Глава 58. Исследование морей на Дальнем Востоке[1] (около 100 г.)

Марин не указывает, сколько стадий нужно проплыть от Золотого Херсонеса до Каттигар. Он только говорит, что, согласно записям Александра, побережье тянется от Золотого Херсонеса на юг и если плыть вдоль него, то через 20 дней достигнешь города Забы, а от Заб продолжить плавание к югу и держаться левой стороны, [то есть на юго-восток], то через несколько дней достигнешь Каттигар. Марин удлиняет это расстояние, полагая, что слова «несколько дней» были сказаны вместо «много дней».[2]

* * *

Купцы из Дациня часто посещали Фунань [Камбоджа], Йинань [северный Трунбо] и Тяочжи [у устья Красной реки, близ Ханоя]. Однако из жителей этого пограничного государства лишь немногие добирались до Дациня [Римской империи].[3]

* * *

Составителю «Перипла Эритрейского моря» (гл. 55) Индийский океан был известен лишь до Малакки. О странах, лежащих дальше на восток, он имел самые смутные сведения, пользуясь различными слухами. Однако благодаря этим сведениям он первый употребил название «Тина». Примерно четверть столетия спустя географические представления о Дальнем Востоке и о водах, граничащих с Тихим океаном, значительно расширились благодаря ревностным исследованиям Марина Тирского, исключительно ценное и оригинальное произведение которого «Исправление географической карты» (Διόρθωσις τοῦ γεωγραθικοῦ πίνακος), к сожалению, утеряно. Но исследование Марина Тирского послужило основой для величественной картины мира, нарисованной Птолемеем. Блестяще развитая Птолемеем система географических координат, которой он пользовался для обозначения всех известных ему пунктов, была уже подробно разработана Марином.
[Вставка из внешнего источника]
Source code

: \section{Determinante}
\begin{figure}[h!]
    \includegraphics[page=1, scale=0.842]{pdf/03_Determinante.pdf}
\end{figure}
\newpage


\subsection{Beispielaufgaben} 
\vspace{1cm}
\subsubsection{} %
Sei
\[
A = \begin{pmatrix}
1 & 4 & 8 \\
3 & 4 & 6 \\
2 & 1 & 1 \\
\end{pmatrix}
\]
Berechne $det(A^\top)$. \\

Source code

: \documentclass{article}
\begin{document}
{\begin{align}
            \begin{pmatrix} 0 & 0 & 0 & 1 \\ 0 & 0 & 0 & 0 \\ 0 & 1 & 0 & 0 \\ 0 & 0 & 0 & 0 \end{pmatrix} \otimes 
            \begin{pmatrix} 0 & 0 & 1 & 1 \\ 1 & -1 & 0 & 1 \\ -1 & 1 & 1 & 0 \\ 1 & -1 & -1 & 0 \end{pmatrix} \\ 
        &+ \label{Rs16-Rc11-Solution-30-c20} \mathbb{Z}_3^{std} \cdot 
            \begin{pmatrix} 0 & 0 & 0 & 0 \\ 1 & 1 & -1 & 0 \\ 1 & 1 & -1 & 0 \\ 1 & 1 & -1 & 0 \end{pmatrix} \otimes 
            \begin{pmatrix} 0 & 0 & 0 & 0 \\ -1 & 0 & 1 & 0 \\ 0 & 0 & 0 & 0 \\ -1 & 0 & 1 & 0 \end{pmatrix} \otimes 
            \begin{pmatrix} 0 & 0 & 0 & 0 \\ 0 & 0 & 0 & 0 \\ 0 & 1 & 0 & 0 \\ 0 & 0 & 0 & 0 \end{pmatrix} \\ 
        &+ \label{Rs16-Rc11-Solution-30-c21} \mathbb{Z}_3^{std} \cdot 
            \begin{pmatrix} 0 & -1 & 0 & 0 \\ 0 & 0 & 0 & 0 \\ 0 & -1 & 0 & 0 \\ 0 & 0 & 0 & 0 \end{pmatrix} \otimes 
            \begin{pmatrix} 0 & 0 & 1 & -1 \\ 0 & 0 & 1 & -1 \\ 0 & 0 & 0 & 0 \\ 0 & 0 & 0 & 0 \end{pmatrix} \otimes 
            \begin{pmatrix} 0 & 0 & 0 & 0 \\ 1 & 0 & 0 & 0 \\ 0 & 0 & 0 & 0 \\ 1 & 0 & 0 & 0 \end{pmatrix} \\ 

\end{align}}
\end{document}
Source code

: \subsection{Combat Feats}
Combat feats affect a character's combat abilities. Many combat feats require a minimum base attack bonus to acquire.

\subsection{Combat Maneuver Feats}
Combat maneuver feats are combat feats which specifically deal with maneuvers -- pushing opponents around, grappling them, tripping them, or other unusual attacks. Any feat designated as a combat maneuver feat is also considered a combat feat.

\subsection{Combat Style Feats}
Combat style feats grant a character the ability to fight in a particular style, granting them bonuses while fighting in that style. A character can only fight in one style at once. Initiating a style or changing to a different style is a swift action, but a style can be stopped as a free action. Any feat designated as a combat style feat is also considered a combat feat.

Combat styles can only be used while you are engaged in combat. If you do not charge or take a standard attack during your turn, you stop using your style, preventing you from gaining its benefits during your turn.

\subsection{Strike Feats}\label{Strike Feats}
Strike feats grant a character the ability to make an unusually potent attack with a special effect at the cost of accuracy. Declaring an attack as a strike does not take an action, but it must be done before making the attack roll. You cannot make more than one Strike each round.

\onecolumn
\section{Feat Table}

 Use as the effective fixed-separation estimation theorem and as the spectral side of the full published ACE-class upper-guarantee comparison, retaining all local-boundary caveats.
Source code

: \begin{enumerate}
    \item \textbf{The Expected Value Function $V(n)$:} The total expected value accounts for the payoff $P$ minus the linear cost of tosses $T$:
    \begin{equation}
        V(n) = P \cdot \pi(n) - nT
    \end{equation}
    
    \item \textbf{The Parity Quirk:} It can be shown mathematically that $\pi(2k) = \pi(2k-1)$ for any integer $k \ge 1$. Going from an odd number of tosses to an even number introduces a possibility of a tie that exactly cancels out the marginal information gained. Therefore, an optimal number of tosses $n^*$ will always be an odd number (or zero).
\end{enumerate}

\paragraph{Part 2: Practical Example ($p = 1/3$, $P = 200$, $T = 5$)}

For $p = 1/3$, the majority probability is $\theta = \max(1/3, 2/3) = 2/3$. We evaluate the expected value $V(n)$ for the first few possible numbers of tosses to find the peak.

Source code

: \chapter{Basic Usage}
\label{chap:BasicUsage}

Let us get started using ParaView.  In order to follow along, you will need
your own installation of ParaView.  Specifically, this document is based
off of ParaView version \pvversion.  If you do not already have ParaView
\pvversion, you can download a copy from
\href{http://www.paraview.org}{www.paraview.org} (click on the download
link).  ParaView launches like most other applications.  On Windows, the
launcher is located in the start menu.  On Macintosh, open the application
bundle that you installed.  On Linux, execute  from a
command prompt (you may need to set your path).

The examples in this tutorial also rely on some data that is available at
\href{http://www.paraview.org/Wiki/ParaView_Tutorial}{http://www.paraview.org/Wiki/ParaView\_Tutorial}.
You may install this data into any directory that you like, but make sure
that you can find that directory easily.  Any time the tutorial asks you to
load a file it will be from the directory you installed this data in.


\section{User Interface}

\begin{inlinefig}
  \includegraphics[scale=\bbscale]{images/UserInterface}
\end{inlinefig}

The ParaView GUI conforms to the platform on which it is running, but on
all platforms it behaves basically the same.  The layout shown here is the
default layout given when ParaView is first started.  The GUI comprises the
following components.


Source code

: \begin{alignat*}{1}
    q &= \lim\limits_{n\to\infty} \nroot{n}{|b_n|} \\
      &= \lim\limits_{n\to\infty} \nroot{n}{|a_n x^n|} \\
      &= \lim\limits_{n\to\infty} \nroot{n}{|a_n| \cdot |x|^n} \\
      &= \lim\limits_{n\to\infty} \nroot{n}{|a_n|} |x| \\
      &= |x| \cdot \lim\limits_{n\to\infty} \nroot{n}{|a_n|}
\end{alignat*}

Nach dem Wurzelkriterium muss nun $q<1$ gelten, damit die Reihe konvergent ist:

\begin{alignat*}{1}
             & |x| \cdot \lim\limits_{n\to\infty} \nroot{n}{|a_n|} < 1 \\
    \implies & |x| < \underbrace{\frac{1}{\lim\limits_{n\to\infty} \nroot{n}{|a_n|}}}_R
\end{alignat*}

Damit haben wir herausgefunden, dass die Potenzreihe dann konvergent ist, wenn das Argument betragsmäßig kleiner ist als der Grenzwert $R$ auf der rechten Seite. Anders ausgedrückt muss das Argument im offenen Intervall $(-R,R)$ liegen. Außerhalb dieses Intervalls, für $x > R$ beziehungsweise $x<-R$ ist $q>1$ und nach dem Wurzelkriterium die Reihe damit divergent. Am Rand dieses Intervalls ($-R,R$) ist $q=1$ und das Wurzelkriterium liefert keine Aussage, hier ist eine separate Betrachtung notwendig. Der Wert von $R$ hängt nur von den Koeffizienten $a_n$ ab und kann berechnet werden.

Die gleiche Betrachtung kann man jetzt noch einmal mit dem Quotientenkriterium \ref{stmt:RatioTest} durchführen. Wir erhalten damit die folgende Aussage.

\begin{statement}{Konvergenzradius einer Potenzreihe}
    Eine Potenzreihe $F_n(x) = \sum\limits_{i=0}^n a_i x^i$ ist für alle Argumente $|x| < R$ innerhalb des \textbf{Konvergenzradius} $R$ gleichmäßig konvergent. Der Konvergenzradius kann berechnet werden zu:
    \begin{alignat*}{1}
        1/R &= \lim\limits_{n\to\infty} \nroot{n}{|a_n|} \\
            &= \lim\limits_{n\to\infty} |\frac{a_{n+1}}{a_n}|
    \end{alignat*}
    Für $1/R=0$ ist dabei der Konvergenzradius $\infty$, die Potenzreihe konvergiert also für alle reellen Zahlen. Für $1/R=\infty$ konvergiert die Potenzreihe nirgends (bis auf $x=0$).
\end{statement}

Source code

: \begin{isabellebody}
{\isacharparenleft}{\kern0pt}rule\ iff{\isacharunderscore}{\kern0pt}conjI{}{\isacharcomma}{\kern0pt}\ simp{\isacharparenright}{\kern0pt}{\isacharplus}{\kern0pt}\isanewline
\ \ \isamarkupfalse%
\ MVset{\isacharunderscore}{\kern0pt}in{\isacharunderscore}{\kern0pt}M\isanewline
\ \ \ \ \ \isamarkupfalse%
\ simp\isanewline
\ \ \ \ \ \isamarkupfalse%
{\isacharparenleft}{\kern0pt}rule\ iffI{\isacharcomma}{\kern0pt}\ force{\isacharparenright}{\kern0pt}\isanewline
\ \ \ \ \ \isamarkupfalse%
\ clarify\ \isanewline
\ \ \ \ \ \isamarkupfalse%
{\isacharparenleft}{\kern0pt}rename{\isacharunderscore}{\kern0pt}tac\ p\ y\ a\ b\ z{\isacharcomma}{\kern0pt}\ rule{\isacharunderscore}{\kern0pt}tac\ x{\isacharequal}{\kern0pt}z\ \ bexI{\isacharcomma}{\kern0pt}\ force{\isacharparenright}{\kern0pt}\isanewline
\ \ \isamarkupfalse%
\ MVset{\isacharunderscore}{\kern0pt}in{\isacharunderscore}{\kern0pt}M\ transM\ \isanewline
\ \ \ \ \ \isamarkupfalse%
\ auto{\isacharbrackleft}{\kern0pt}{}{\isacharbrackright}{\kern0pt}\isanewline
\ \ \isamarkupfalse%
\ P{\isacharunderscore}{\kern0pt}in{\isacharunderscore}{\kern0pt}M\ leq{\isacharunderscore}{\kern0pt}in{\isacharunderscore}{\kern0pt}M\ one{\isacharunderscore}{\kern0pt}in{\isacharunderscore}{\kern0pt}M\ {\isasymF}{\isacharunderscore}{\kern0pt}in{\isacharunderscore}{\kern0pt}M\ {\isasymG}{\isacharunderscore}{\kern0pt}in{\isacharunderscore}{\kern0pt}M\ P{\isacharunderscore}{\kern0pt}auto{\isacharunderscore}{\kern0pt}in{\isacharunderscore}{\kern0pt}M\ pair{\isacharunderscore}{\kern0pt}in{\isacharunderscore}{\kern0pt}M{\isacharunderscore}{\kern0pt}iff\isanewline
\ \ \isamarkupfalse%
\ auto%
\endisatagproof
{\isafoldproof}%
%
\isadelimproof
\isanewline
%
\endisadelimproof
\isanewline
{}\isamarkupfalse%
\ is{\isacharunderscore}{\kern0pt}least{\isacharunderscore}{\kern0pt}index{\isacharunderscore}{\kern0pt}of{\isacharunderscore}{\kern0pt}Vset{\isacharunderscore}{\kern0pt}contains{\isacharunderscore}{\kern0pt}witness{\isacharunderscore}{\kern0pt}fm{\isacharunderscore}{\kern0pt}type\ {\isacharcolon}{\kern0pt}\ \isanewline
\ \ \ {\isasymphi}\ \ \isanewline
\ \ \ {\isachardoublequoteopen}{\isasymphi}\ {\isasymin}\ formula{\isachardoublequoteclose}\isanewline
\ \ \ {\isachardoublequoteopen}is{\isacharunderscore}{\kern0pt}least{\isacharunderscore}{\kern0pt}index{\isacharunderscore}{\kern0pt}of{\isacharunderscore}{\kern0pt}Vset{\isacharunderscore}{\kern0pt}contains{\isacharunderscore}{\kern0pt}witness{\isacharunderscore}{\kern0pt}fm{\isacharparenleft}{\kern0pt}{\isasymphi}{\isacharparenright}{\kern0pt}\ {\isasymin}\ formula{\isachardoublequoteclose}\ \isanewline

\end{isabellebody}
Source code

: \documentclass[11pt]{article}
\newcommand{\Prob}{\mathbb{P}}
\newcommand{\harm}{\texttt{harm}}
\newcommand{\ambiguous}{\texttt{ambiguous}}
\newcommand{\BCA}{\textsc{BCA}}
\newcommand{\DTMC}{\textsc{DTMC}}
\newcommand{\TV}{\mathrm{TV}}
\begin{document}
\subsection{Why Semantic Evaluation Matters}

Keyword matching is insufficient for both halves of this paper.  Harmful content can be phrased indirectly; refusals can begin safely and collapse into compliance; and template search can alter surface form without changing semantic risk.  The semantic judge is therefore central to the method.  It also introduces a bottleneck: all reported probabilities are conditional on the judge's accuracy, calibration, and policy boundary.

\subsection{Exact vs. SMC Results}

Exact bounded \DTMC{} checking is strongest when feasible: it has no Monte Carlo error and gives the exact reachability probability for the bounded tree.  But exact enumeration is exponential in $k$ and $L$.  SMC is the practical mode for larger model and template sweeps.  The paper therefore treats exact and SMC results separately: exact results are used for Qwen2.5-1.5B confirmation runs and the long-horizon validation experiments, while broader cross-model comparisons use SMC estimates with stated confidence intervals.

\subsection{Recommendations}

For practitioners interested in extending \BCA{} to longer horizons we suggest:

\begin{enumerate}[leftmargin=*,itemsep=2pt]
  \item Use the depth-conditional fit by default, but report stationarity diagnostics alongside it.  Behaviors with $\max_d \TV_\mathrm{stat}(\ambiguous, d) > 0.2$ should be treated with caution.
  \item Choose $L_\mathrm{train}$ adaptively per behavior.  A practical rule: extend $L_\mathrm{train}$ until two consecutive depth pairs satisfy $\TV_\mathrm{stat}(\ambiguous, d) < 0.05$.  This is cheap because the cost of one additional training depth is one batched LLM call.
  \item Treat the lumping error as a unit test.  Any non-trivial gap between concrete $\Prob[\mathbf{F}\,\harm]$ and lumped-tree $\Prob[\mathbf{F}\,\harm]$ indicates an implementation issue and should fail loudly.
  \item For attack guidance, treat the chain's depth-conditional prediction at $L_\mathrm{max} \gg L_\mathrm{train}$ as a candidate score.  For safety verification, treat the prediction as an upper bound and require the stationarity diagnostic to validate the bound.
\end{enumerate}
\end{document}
Несомненно, [407] что при этом вкрались весьма значительные ошибки, и все же труд Марина сам по себе поразителен.[4] Исследования Марина имели особо важное значение для получения новых, важных сведений о Дальнем Востоке, которые за немногие десятилетия до него были совершенно неизвестны автору «Перипла Эритрейского моря».

Рис. 4. Карта мира, составленная предшественником Птолемея Марином Тирским. Реконструкция Хонигманом. См. Pauly-Wissоwa, Real-Encyclopädie der klassischen Altertumswissenschait, В. XIV, S. 1785, 1786. [408]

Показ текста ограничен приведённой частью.